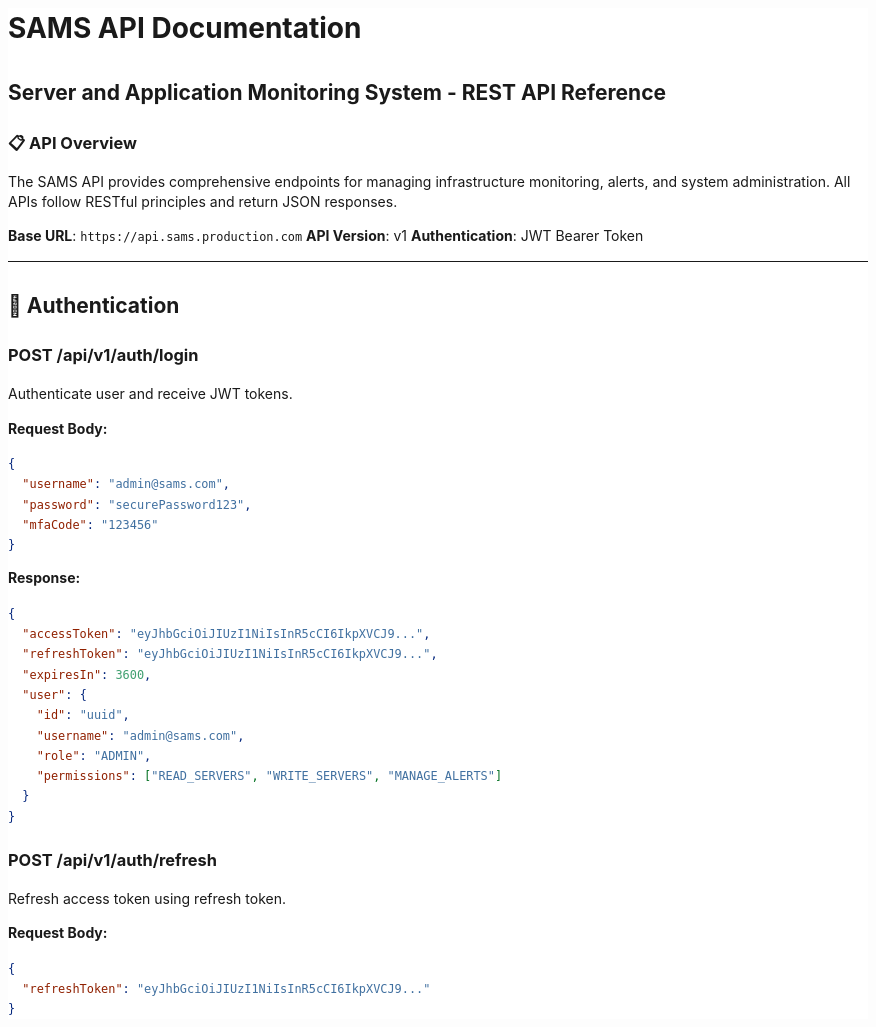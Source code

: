 # SAMS API Documentation
## Server and Application Monitoring System - REST API Reference

### 📋 API Overview

The SAMS API provides comprehensive endpoints for managing infrastructure monitoring, alerts, and system administration. All APIs follow RESTful principles and return JSON responses.

**Base URL**: `https://api.sams.production.com`
**API Version**: v1
**Authentication**: JWT Bearer Token

---

## 🔐 Authentication

### **POST /api/v1/auth/login**
Authenticate user and receive JWT tokens.

**Request Body:**
```json
{
  "username": "admin@sams.com",
  "password": "securePassword123",
  "mfaCode": "123456"
}
```

**Response:**
```json
{
  "accessToken": "eyJhbGciOiJIUzI1NiIsInR5cCI6IkpXVCJ9...",
  "refreshToken": "eyJhbGciOiJIUzI1NiIsInR5cCI6IkpXVCJ9...",
  "expiresIn": 3600,
  "user": {
    "id": "uuid",
    "username": "admin@sams.com",
    "role": "ADMIN",
    "permissions": ["READ_SERVERS", "WRITE_SERVERS", "MANAGE_ALERTS"]
  }
}
```

### **POST /api/v1/auth/refresh**
Refresh access token using refresh token.

**Request Body:**
```json
{
  "refreshToken": "eyJhbGciOiJIUzI1NiIsInR5cCI6IkpXVCJ9..."
}
```
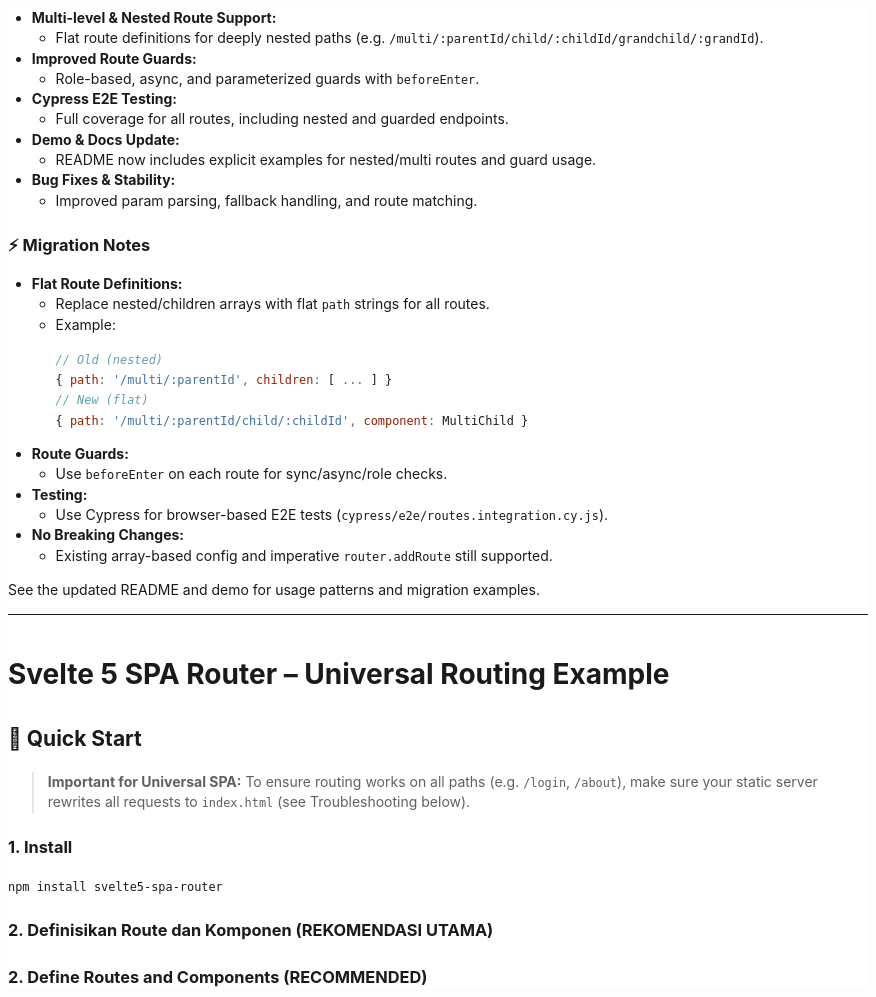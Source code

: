 - **Multi-level & Nested Route Support:**
  - Flat route definitions for deeply nested paths (e.g. `/multi/:parentId/child/:childId/grandchild/:grandId`).
- **Improved Route Guards:**
  - Role-based, async, and parameterized guards with `beforeEnter`.
- **Cypress E2E Testing:**
  - Full coverage for all routes, including nested and guarded endpoints.
- **Demo & Docs Update:**
  - README now includes explicit examples for nested/multi routes and guard usage.
- **Bug Fixes & Stability:**
  - Improved param parsing, fallback handling, and route matching.

### ⚡ Migration Notes

- **Flat Route Definitions:**
  - Replace nested/children arrays with flat `path` strings for all routes.
  - Example:
    ```js
    // Old (nested)
    { path: '/multi/:parentId', children: [ ... ] }
    // New (flat)
    { path: '/multi/:parentId/child/:childId', component: MultiChild }
    ```
- **Route Guards:**
  - Use `beforeEnter` on each route for sync/async/role checks.
- **Testing:**
  - Use Cypress for browser-based E2E tests (`cypress/e2e/routes.integration.cy.js`).
- **No Breaking Changes:**
  - Existing array-based config and imperative `router.addRoute` still supported.

See the updated README and demo for usage patterns and migration examples.

---

# Svelte 5 SPA Router – Universal Routing Example

## 🚀 Quick Start

> **Important for Universal SPA:**
> To ensure routing works on all paths (e.g. `/login`, `/about`), make sure your static server rewrites all requests to `index.html` (see Troubleshooting below).

### 1. Install

```bash
npm install svelte5-spa-router
```

### 2. Definisikan Route dan Komponen (REKOMENDASI UTAMA)

### 2. Define Routes and Components (RECOMMENDED)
◇ ◇ ◇ ◇
§ **ABOUT THIS TASK**:
Copy the listing word for word, excluding its pictures.

§ **RESULT OF THE EXERCISE**:
Source code

: # SAMS API Documentation
## Server and Application Monitoring System - REST API Reference

### 📋 API Overview

The SAMS API provides comprehensive endpoints for managing infrastructure monitoring, alerts, and system administration. All APIs follow RESTful principles and return JSON responses.

**Base URL**: `https://api.sams.production.com`
**API Version**: v1
**Authentication**: JWT Bearer Token

---

## 🔐 Authentication

### **POST /api/v1/auth/login**
Authenticate user and receive JWT tokens.

**Request Body:**
```json
{
  "username": "admin@sams.com",
  "password": "securePassword123",
  "mfaCode": "123456"
}
```

**Response:**
```json
{
  "accessToken": "eyJhbGciOiJIUzI1NiIsInR5cCI6IkpXVCJ9...",
  "refreshToken": "eyJhbGciOiJIUzI1NiIsInR5cCI6IkpXVCJ9...",
  "expiresIn": 3600,
  "user": {
    "id": "uuid",
    "username": "admin@sams.com",
    "role": "ADMIN",
    "permissions": ["READ_SERVERS", "WRITE_SERVERS", "MANAGE_ALERTS"]
  }
}
```

### **POST /api/v1/auth/refresh**
Refresh access token using refresh token.

**Request Body:**
```json
{
  "refreshToken": "eyJhbGciOiJIUzI1NiIsInR5cCI6IkpXVCJ9..."
}
```
Source code

: - **Multi-level & Nested Route Support:**
  - Flat route definitions for deeply nested paths (e.g. `/multi/:parentId/child/:childId/grandchild/:grandId`).
- **Improved Route Guards:**
  - Role-based, async, and parameterized guards with `beforeEnter`.
- **Cypress E2E Testing:**
  - Full coverage for all routes, including nested and guarded endpoints.
- **Demo & Docs Update:**
  - README now includes explicit examples for nested/multi routes and guard usage.
- **Bug Fixes & Stability:**
  - Improved param parsing, fallback handling, and route matching.

### ⚡ Migration Notes

- **Flat Route Definitions:**
  - Replace nested/children arrays with flat `path` strings for all routes.
  - Example:
    ```js
    // Old (nested)
    { path: '/multi/:parentId', children: [ ... ] }
    // New (flat)
    { path: '/multi/:parentId/child/:childId', component: MultiChild }
    ```
- **Route Guards:**
  - Use `beforeEnter` on each route for sync/async/role checks.
- **Testing:**
  - Use Cypress for browser-based E2E tests (`cypress/e2e/routes.integration.cy.js`).
- **No Breaking Changes:**
  - Existing array-based config and imperative `router.addRoute` still supported.

See the updated README and demo for usage patterns and migration examples.

---

# Svelte 5 SPA Router – Universal Routing Example

## 🚀 Quick Start

> **Important for Universal SPA:**
> To ensure routing works on all paths (e.g. `/login`, `/about`), make sure your static server rewrites all requests to `index.html` (see Troubleshooting below).

### 1. Install

```bash
npm install svelte5-spa-router
```

### 2. Definisikan Route dan Komponen (REKOMENDASI UTAMA)

### 2. Define Routes and Components (RECOMMENDED)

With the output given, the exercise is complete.